Any advice would be greatly appreciated. Thanks.


----------



## A3_yuppie (Jun 5, 2006)

VWNCC said:


> As a suspension noob , I am seeking expert opinion on aftermarket coilover vs. spring + shock combo. I have a few questions that I hope this community can help clarify.
> 
> 1) I often hear about corrosion risk with coilover, why is the risk so much lower with spring + shock?
> 
> ...


Re: going with #2 even if you do not care about height or damping adjustment, the key advantage (at least if you purchase from a reputable company like Bilstein) is that you would be assured that the dampers are valved to match the springs. Going with aftermarket springs and dampers purchased separately is much more of a crap shoot, where you would be unlikely to get anywhere near the OEM level of refinement. At least on the old (8P) A3 Sportback, Audi has many part numbers for both springs and dampers, and the combination of the two main suspension parts is chosen depending on premium vs. sport package vs. S3, the engine size (and weight), Quattro v. FWD, sunroof vs. none, overall vehicle weight, and destination country. (I know, because those of us who imported European S-Line springs spent forever to find the right part number.) While you may feel that Audi did not pick the best combination for you, Audi would have spent more engineering time and effort on it than most aftermarket companies, even reputable ones like Bilstein or Koni. Maybe I am getting old, or my back is getting worse from my desk job, but I feel that most aftermarket springs are not worth their installation costs, even if you give them to me for free. Too often they focus on ride height reduction to the detriment of everything else.
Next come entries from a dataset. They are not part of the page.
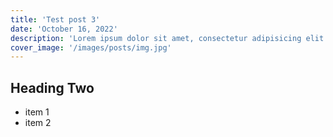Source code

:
 ```yaml
---
title: 'Test post 3'
date: 'October 16, 2022'
description: 'Lorem ipsum dolor sit amet, consectetur adipisicing elit. Voluptatibus quia, nulla! Maiores et perferendis eaque, exercitationem praesentium nihil.'
cover_image: '/images/posts/img.jpg'
---
```


## Heading Two

- item 1
- item 2

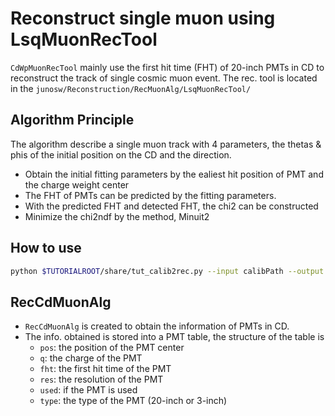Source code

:# Reconstruct single muon using LsqMuonRecTool
`CdWpMuonRecTool` mainly use the first hit time (FHT) of 20-inch PMTs in CD to reconstruct the track of single cosmic muon event. The rec. tool is located in the `junosw/Reconstruction/RecMuonAlg/LsqMuonRecTool/`

## Algorithm Principle
The algorithm describe a single muon track with 4 parameters, the thetas & phis of the initial position on the CD and the direction.
- Obtain the initial fitting parameters by the ealiest hit position of PMT and the charge weight center
- The FHT of PMTs can be predicted by the fitting parameters.
- With the predicted FHT and detected FHT, the chi2 can be constructed
- Minimize the chi2ndf by the method, Minuit2

## How to use
```bash
python $TUTORIALROOT/share/tut_calib2rec.py --input calibPath --output recPath --method track
```

## RecCdMuonAlg
- `RecCdMuonAlg` is created to obtain the information of PMTs in CD.
- The info. obtained is stored into a PMT table, the structure of the table is
	* `pos`: the position of the PMT center
	* `q`: the charge of the PMT
	* `fht`: the first hit time of the PMT
	* `res`: the resolution of the PMT
	* `used`: if the PMT is used
	* `type`: the type of the PMT (20-inch or 3-inch)
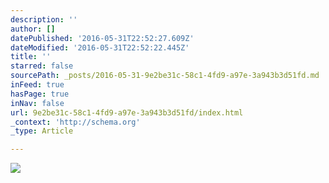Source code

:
 ```yaml
---
description: ''
author: []
datePublished: '2016-05-31T22:52:27.609Z'
dateModified: '2016-05-31T22:52:22.445Z'
title: ''
starred: false
sourcePath: _posts/2016-05-31-9e2be31c-58c1-4fd9-a97e-3a943b3d51fd.md
inFeed: true
hasPage: true
inNav: false
url: 9e2be31c-58c1-4fd9-a97e-3a943b3d51fd/index.html
_context: 'http://schema.org'
_type: Article

---
```

![](https://the-grid-user-content.s3-us-west-2.amazonaws.com/8a5fec32-1255-4866-8606-432316c7c101.png)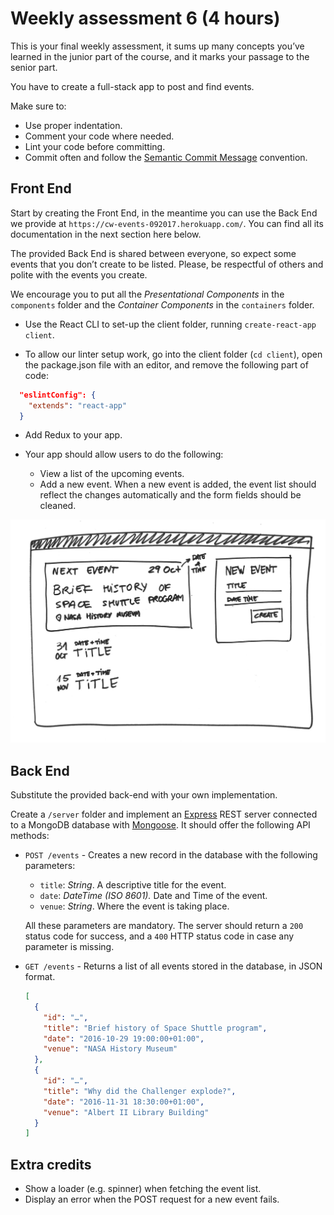 # Weekly assessment 6 (4 hours)

This is your final weekly assessment, it sums up many concepts you’ve learned in the junior part of the course, and it marks your passage to the senior part.

You have to create a full-stack app to post and find events.

Make sure to:

- Use proper indentation.
- Comment your code where needed.
- Lint your code before committing.
- Commit often and follow the [Semantic Commit Message](https://seesparkbox.com/foundry/semantic_commit_messages) convention.

## Front End

Start by creating the Front End, in the meantime you can use the Back End we provide at `https://cw-events-092017.herokuapp.com/`. You can find all its documentation in the next section here below.

The provided Back End is shared between everyone, so expect some events that you don’t create to be listed. Please, be respectful of others and polite with the events you create.

We encourage you to put all the *Presentational Components* in the `components` folder and the *Container Components* in the `containers` folder.

- Use the React CLI to set-up the client folder, running `create-react-app client`.

- To allow our linter setup work, go into the client folder (`cd client`), open the package.json file with an editor, and remove the following part of code:

```json
  "eslintConfig": {  
    "extends": "react-app"
  }
```

- Add Redux to your app.

- Your app should allow users to do the following:

  - View a list of the upcoming events.
  - Add a new event. When a new event is added, the event list should reflect the changes automatically and the form fields should be cleaned.

![wireframe](readme-images/wireframe.png)

## Back End

Substitute the provided back-end with your own implementation.

Create a `/server` folder and implement an [Express](https://expressjs.com/) REST server connected to a MongoDB database with [Mongoose](http://mongoosejs.com/). It should offer the following API methods:

- `POST /events` - Creates a new record in the database with the following parameters:

  - `title`: *String*. A descriptive title for the event.
  - `date`: *DateTime (ISO 8601).* Date and Time of the event.
  - `venue`: *String*. Where the event is taking place.

  All these parameters are mandatory. The server should return a `200` status code for success, and a `400` HTTP status code in case any parameter is missing.

- `GET /events` - Returns a list of all events stored in the database, in JSON format. 

  ```json
  [
    {
      "id": "…",
      "title": "Brief history of Space Shuttle program",
      "date": "2016-10-29 19:00:00+01:00",
      "venue": "NASA History Museum"
    },
    {
      "id": "…",
      "title": "Why did the Challenger explode?",
      "date": "2016-11-31 18:30:00+01:00",
      "venue": "Albert II Library Building"
    }
  ]
  ```

## Extra credits

- Show a loader (e.g. spinner) when fetching the event list.
- Display an error when the POST request for a new event fails.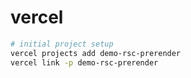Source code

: # vercel

```sh
# initial project setup
vercel projects add demo-rsc-prerender
vercel link -p demo-rsc-prerender
```

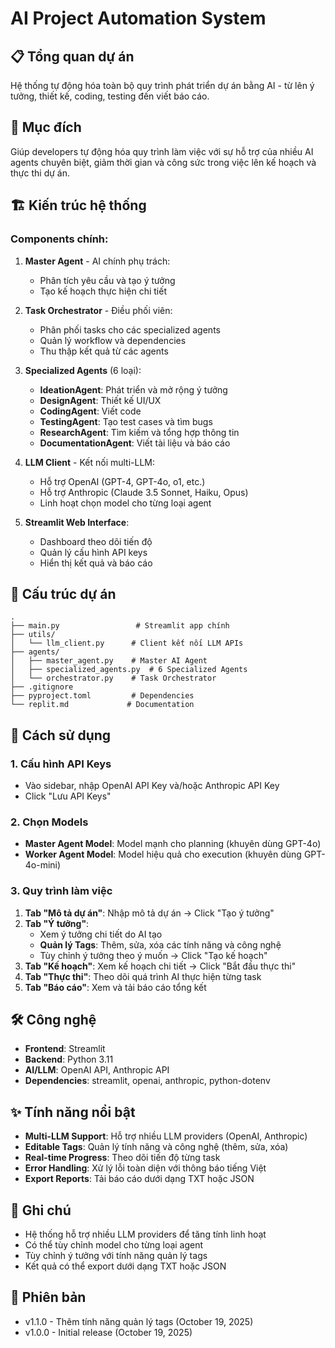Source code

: # AI Project Automation System

## 📋 Tổng quan dự án
Hệ thống tự động hóa toàn bộ quy trình phát triển dự án bằng AI - từ lên ý tưởng, thiết kế, coding, testing đến viết báo cáo.

## 🎯 Mục đích
Giúp developers tự động hóa quy trình làm việc với sự hỗ trợ của nhiều AI agents chuyên biệt, giảm thời gian và công sức trong việc lên kế hoạch và thực thi dự án.

## 🏗️ Kiến trúc hệ thống

### Components chính:
1. **Master Agent** - AI chính phụ trách:
   - Phân tích yêu cầu và tạo ý tưởng
   - Tạo kế hoạch thực hiện chi tiết
   
2. **Task Orchestrator** - Điều phối viên:
   - Phân phối tasks cho các specialized agents
   - Quản lý workflow và dependencies
   - Thu thập kết quả từ các agents
   
3. **Specialized Agents** (6 loại):
   - **IdeationAgent**: Phát triển và mở rộng ý tưởng
   - **DesignAgent**: Thiết kế UI/UX
   - **CodingAgent**: Viết code
   - **TestingAgent**: Tạo test cases và tìm bugs
   - **ResearchAgent**: Tìm kiếm và tổng hợp thông tin
   - **DocumentationAgent**: Viết tài liệu và báo cáo
   
4. **LLM Client** - Kết nối multi-LLM:
   - Hỗ trợ OpenAI (GPT-4, GPT-4o, o1, etc.)
   - Hỗ trợ Anthropic (Claude 3.5 Sonnet, Haiku, Opus)
   - Linh hoạt chọn model cho từng loại agent

5. **Streamlit Web Interface**:
   - Dashboard theo dõi tiến độ
   - Quản lý cấu hình API keys
   - Hiển thị kết quả và báo cáo

## 📁 Cấu trúc dự án
```
.
├── main.py                 # Streamlit app chính
├── utils/
│   └── llm_client.py      # Client kết nối LLM APIs
├── agents/
│   ├── master_agent.py    # Master AI Agent
│   ├── specialized_agents.py  # 6 Specialized Agents
│   └── orchestrator.py    # Task Orchestrator
├── .gitignore
├── pyproject.toml         # Dependencies
└── replit.md             # Documentation
```

## 🚀 Cách sử dụng

### 1. Cấu hình API Keys
- Vào sidebar, nhập OpenAI API Key và/hoặc Anthropic API Key
- Click "Lưu API Keys"

### 2. Chọn Models
- **Master Agent Model**: Model mạnh cho planning (khuyên dùng GPT-4o)
- **Worker Agent Model**: Model hiệu quả cho execution (khuyên dùng GPT-4o-mini)

### 3. Quy trình làm việc
1. **Tab "Mô tả dự án"**: Nhập mô tả dự án → Click "Tạo ý tưởng"
2. **Tab "Ý tưởng"**: 
   - Xem ý tưởng chi tiết do AI tạo
   - **Quản lý Tags**: Thêm, sửa, xóa các tính năng và công nghệ
   - Tùy chỉnh ý tưởng theo ý muốn → Click "Tạo kế hoạch"
3. **Tab "Kế hoạch"**: Xem kế hoạch chi tiết → Click "Bắt đầu thực thi"
4. **Tab "Thực thi"**: Theo dõi quá trình AI thực hiện từng task
5. **Tab "Báo cáo"**: Xem và tải báo cáo tổng kết

## 🛠️ Công nghệ
- **Frontend**: Streamlit
- **Backend**: Python 3.11
- **AI/LLM**: OpenAI API, Anthropic API
- **Dependencies**: streamlit, openai, anthropic, python-dotenv

## ✨ Tính năng nổi bật
- **Multi-LLM Support**: Hỗ trợ nhiều LLM providers (OpenAI, Anthropic)
- **Editable Tags**: Quản lý tính năng và công nghệ (thêm, sửa, xóa)
- **Real-time Progress**: Theo dõi tiến độ từng task
- **Error Handling**: Xử lý lỗi toàn diện với thông báo tiếng Việt
- **Export Reports**: Tải báo cáo dưới dạng TXT hoặc JSON

## 📝 Ghi chú
- Hệ thống hỗ trợ nhiều LLM providers để tăng tính linh hoạt
- Có thể tùy chỉnh model cho từng loại agent
- Tùy chỉnh ý tưởng với tính năng quản lý tags
- Kết quả có thể export dưới dạng TXT hoặc JSON

## 🔄 Phiên bản
- v1.1.0 - Thêm tính năng quản lý tags (October 19, 2025)
- v1.0.0 - Initial release (October 19, 2025)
I saw your other thread re: the Mini Cooper. That car has a weight advantage and better weight distribution, so it is extremely unlikely you can get a spring and damper setup that has comparable handling, and is still comfortable enough for you, with just aftermarket springs and dampers purchased separately. So either OEM+ (e.g., S3 suspension parts, US or European) or good coil-overs, e.g., Bilstein, KW.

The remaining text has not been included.